(Data records)
Start of Block
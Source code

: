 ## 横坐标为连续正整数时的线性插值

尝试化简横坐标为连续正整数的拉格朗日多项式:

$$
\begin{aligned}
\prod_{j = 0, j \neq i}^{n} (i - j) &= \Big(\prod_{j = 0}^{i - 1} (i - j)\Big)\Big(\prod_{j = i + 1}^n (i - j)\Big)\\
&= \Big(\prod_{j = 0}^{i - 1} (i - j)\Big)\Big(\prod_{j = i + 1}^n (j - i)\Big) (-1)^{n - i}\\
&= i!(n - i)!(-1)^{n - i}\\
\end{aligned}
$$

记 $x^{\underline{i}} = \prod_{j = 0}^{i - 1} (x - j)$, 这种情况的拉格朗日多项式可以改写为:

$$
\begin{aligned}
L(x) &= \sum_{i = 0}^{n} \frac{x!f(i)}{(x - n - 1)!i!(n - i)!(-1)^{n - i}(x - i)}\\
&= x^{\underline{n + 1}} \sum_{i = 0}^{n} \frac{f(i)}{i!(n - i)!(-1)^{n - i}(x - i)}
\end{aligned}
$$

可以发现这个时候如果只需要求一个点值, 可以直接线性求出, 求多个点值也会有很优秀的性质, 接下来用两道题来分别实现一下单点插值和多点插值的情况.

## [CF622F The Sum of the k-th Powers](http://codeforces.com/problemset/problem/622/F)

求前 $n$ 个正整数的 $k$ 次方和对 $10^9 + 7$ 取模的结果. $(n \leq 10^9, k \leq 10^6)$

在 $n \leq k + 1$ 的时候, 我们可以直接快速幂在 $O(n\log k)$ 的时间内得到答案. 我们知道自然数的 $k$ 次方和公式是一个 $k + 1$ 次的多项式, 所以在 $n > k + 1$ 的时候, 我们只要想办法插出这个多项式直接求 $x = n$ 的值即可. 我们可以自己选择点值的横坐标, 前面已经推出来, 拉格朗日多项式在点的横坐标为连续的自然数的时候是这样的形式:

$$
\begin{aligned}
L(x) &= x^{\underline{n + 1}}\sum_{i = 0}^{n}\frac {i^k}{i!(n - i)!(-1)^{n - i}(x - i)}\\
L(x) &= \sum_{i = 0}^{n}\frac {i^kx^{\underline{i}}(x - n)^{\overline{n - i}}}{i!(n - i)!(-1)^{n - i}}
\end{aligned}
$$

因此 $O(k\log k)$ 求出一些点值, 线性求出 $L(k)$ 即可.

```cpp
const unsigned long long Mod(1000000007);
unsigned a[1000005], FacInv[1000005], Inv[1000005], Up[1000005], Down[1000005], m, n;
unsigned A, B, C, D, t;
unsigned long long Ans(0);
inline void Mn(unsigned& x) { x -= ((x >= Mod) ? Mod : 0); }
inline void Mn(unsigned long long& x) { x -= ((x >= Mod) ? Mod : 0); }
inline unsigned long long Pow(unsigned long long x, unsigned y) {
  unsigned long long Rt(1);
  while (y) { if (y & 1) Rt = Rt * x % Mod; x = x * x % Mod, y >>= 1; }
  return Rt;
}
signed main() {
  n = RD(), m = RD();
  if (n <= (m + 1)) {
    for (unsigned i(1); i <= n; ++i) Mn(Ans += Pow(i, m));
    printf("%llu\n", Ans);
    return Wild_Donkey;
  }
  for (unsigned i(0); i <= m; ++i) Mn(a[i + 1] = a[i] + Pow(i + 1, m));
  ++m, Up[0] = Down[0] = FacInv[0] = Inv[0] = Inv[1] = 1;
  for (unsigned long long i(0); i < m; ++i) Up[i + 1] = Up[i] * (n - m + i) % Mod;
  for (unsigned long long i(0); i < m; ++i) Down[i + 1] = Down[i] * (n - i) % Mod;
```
End of Block
WORK TO BE COMPLETED: In the data, how many lines hold the word "long"? State that number alone.

OUTPUT BELOW: 7